Government debt and doublespeak

Politicians seem to have a peculiar inability to acknowledge reality. This reluctance to tell the truth usually becomes more pronounced when they are in power and have to be accountable to the voting public for their decisions and actions. The recent hype over the foreign aid that was pledged by donors and the country's indebtedness is a good example.

Take our garrulous Professor G.L. Peiris, Minister of Enterprise Development, Industrial Policy and Investment Promotion and Constitutional Affairs.

When he was an influential Cabinet minister in the previous government of the People's Alliance, Prof. Peiris was at pains to point out that the Colombo stock market could not be considered a useful barometer of the country's economic performance or health. This was because the bourse did not reflect the influence of large and significant parts of the economy such as the Ceylon tea industry, garments, power generation and infrastructure.

However, Peiris changed his tune when he quit the PA and became an influential Cabinet minister in the present UNP government.

The sharp rise in stock prices after the UNP government was formed is now construed as reflecting the performance of the economy, even though companies in significant sectors such as the apparel industry still remain unlisted.

His latest doublespeak concerns the implications of the $4.5 billion dollars in grants and loans pledged over a four-year period by bilateral and multilateral donors at the aid meeting in Tokyo. The opposition PA was quick to say that this huge dollop of foreign aid would only serve to further increase the island's already massive debt burden.

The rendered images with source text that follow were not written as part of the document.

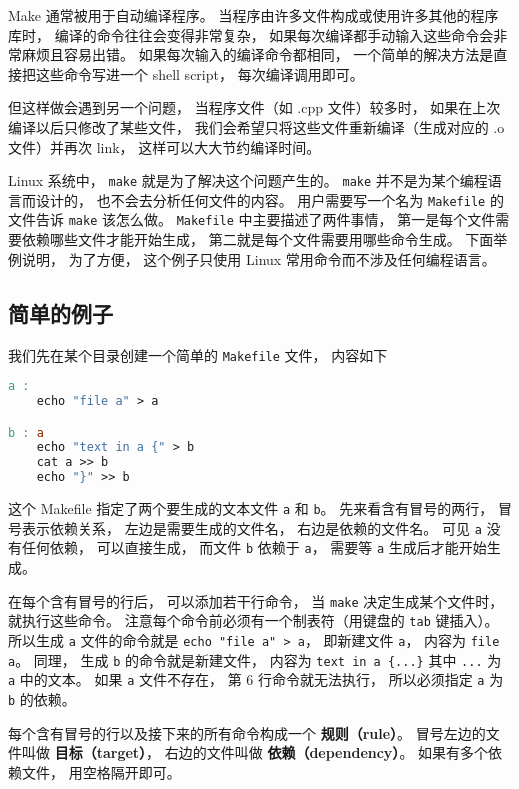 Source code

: 
Make 通常被用于自动编译程序。 当程序由许多文件构成或使用许多其他的程序库时， 编译的命令往往会变得非常复杂， 如果每次编译都手动输入这些命令会非常麻烦且容易出错。 如果每次输入的编译命令都相同， 一个简单的解决方法是直接把这些命令写进一个 shell script， 每次编译调用即可。

但这样做会遇到另一个问题， 当程序文件（如 .cpp 文件）较多时， 如果在上次编译以后只修改了某些文件， 我们会希望只将这些文件重新编译（生成对应的 .o 文件）并再次 link， 这样可以大大节约编译时间。

Linux 系统中， \verb|make| 就是为了解决这个问题产生的。 \verb|make| 并不是为某个编程语言而设计的， 也不会去分析任何文件的内容。 用户需要写一个名为 \verb|Makefile| 的文件告诉 \verb|make| 该怎么做。 \verb|Makefile| 中主要描述了两件事情， 第一是每个文件需要依赖哪些文件才能开始生成， 第二就是每个文件需要用哪些命令生成。 下面举例说明， 为了方便， 这个例子只使用 Linux 常用命令而不涉及任何编程语言。


\subsection{简单的例子}
我们先在某个目录创建一个简单的 \verb|Makefile| 文件， 内容如下
\begin{lstlisting}[language=makefile, caption=Makefile]
a :
	echo "file a" > a

b : a
	echo "text in a {" > b
	cat a >> b
	echo "}" >> b
\end{lstlisting}
这个 Makefile 指定了两个要生成的文本文件 \verb|a| 和 \verb|b|。 先来看含有冒号的两行， 冒号表示依赖关系， 左边是需要生成的文件名， 右边是依赖的文件名。 可见 \verb|a| 没有任何依赖， 可以直接生成， 而文件 \verb|b| 依赖于 \verb|a|， 需要等 \verb|a| 生成后才能开始生成。

在每个含有冒号的行后， 可以添加若干行命令， 当 \verb|make| 决定生成某个文件时， 就执行这些命令。 注意每个命令前必须有一个制表符（用键盘的 \verb|tab| 键插入）。 所以生成 \verb|a| 文件的命令就是 \verb|echo "file a" > a|， 即新建文件 \verb|a|， 内容为 \verb|file a|。 同理， 生成 \verb|b| 的命令就是新建文件， 内容为 \verb|text in a {...}| 其中 \verb|...| 为 \verb|a| 中的文本。 如果 \verb|a| 文件不存在， 第 6 行命令就无法执行， 所以必须指定 \verb|a| 为 \verb|b| 的依赖。

每个含有冒号的行以及接下来的所有命令构成一个 \textbf{规则（rule）}。 冒号左边的文件叫做 \textbf{目标（target）}， 右边的文件叫做 \textbf{依赖（dependency）}。 如果有多个依赖文件， 用空格隔开即可。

Describing such criticism as unfair, Peiris last week was quoted as having ruled out "unnecessary fears" of indebtedness. "It is totally incorrect to say this country is totally debt ridden," Peiris reportedly said.

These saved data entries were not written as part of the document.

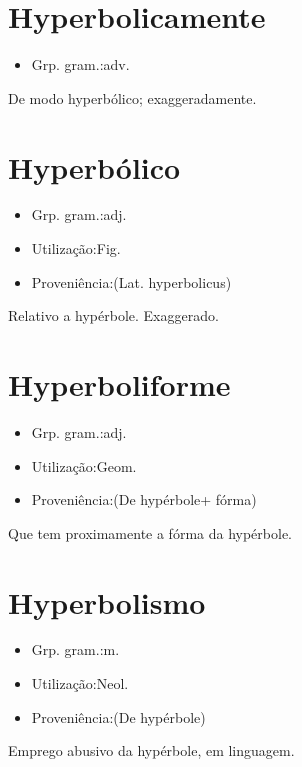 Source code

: \documentclass{article}
\begin{document}
\section{Hyperbolicamente}
\begin{itemize}
\item {Grp. gram.:adv.}
\end{itemize}
De modo hyperbólico; exaggeradamente.
\section{Hyperbólico}
\begin{itemize}
\item {Grp. gram.:adj.}
\end{itemize}
\begin{itemize}
\item {Utilização:Fig.}
\end{itemize}
\begin{itemize}
\item {Proveniência:(Lat. \textunderscore hyperbolicus\textunderscore )}
\end{itemize}
Relativo a hypérbole.
Exaggerado.
\section{Hyperboliforme}
\begin{itemize}
\item {Grp. gram.:adj.}
\end{itemize}
\begin{itemize}
\item {Utilização:Geom.}
\end{itemize}
\begin{itemize}
\item {Proveniência:(De \textunderscore hypérbole\textunderscore  + \textunderscore fórma\textunderscore )}
\end{itemize}
Que tem proximamente a fórma da hypérbole.
\section{Hyperbolismo}
\begin{itemize}
\item {Grp. gram.:m.}
\end{itemize}
\begin{itemize}
\item {Utilização:Neol.}
\end{itemize}
\begin{itemize}
\item {Proveniência:(De \textunderscore hypérbole\textunderscore )}
\end{itemize}
Emprego abusivo da hypérbole, em linguagem.
\end{document}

His Cabinet colleague, Economic Reforms Minister Milinda Moragoda, spoke in the same vein in a recent television talk show where he reportedly said, in response to a question on the island's increasing indebtedness, that because the foreign aid is largely concessional it should be regarded as capital investment.

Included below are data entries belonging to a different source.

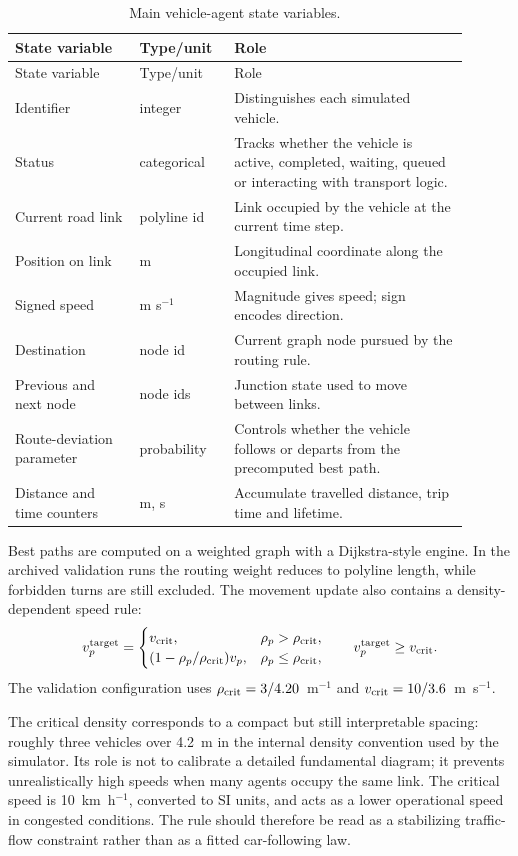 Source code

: \documentclass[11pt,a4paper]{article}
\begin{document}
\begin{longtable}{@{}p{0.25\linewidth}p{0.18\linewidth}p{0.47\linewidth}@{}}
\caption{Main vehicle-agent state variables.}
\label{tab:pawn-vars}\\
\toprule
State variable & Type/unit & Role \\
\midrule
\endfirsthead
\toprule
State variable & Type/unit & Role \\
\midrule
\endhead
\bottomrule
\endfoot
Identifier & integer & Distinguishes each simulated vehicle. \\
Status & categorical & Tracks whether the vehicle is active, completed,
waiting, queued or interacting with transport logic. \\
Current road link & polyline id & Link occupied by the vehicle at the
current time step. \\
Position on link & m & Longitudinal coordinate along the occupied link. \\
Signed speed & m s$^{-1}$ & Magnitude gives speed; sign encodes direction. \\
Destination & node id & Current graph node pursued by the routing rule. \\
Previous and next node & node ids & Junction state used to move between
links. \\
Route-deviation parameter & probability & Controls whether the vehicle
follows or departs from the precomputed best path. \\
Distance and time counters & m, s & Accumulate travelled distance, trip time
and lifetime. \\
\end{longtable}

Best paths are computed on a weighted graph with a Dijkstra-style engine. In the archived validation runs the routing weight reduces to polyline length, while forbidden turns are still excluded. The movement update also contains a density-dependent speed rule:
\begin{equation}
v_p^{\rm target} =
\begin{cases}
v_{\rm crit}, & \rho_p > \rho_{\rm crit},\\
(1-\rho_p/\rho_{\rm crit})v_p, & \rho_p \leq \rho_{\rm crit},
\end{cases}
\qquad
v_p^{\rm target}\geq v_{\rm crit}.
\end{equation}
The validation configuration uses $\rho_{\rm crit}=3/4.20$~m$^{-1}$ and
$v_{\rm crit}=10/3.6$~m~s$^{-1}$.

The critical density corresponds to a compact but still interpretable spacing: roughly three vehicles over 4.2~m in the internal density convention used by the simulator. Its role is not to calibrate a detailed fundamental diagram; it prevents unrealistically high speeds when many agents occupy the same link. The critical speed is 10~km~h$^{-1}$, converted to SI units, and acts as a lower operational speed in congested conditions. The rule should therefore be read as a stabilizing traffic-flow constraint rather than as a fitted car-following law.
\end{document}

However, it is this same government that made a big fuss over the country's debt burden when it came to power. Leading government figures went to great lengths to tell the public how indebted the country is and how this enormous debt burden was hampering economic growth and preventing the government from giving them a better deal, as had been promised.

We were repeatedly told that every Sri Lankan was indebted to the tune of Rs. 77,500, going by the 2001 debt stock, and that servicing this debt had crippled economic growth.

Prime Minister Ranil Wickremesinghe said in January 2002 that the country was facing near bankruptcy and the government was facing a "gigantic problem" in servicing its debts. Debt servicing for 2002 for the first time exceeded total government revenue.

True, the debt burden referred to was largely the domestic debt that had accumulated and much of which became repayable within the same period.

It is also true that much of the aid pledged in Tokyo recently is concessional, repayable over long periods at low interest, and some of it even grants.

According to the Central Bank annual report total outstanding government debt stock increased by 15 percent to Rs. 1,669 billion at end-2002 compared to Rs. 1,453 billion the previous year "The sharp increase in outstanding debt stock and its associated high debt service burden raises concern about the sustainability of government debt," the Central Bank said. The fact of the matter is that whether the loans are domestic or foreign and bear high or low interest, they have to be repaid and would therefore increase the country's debt burden.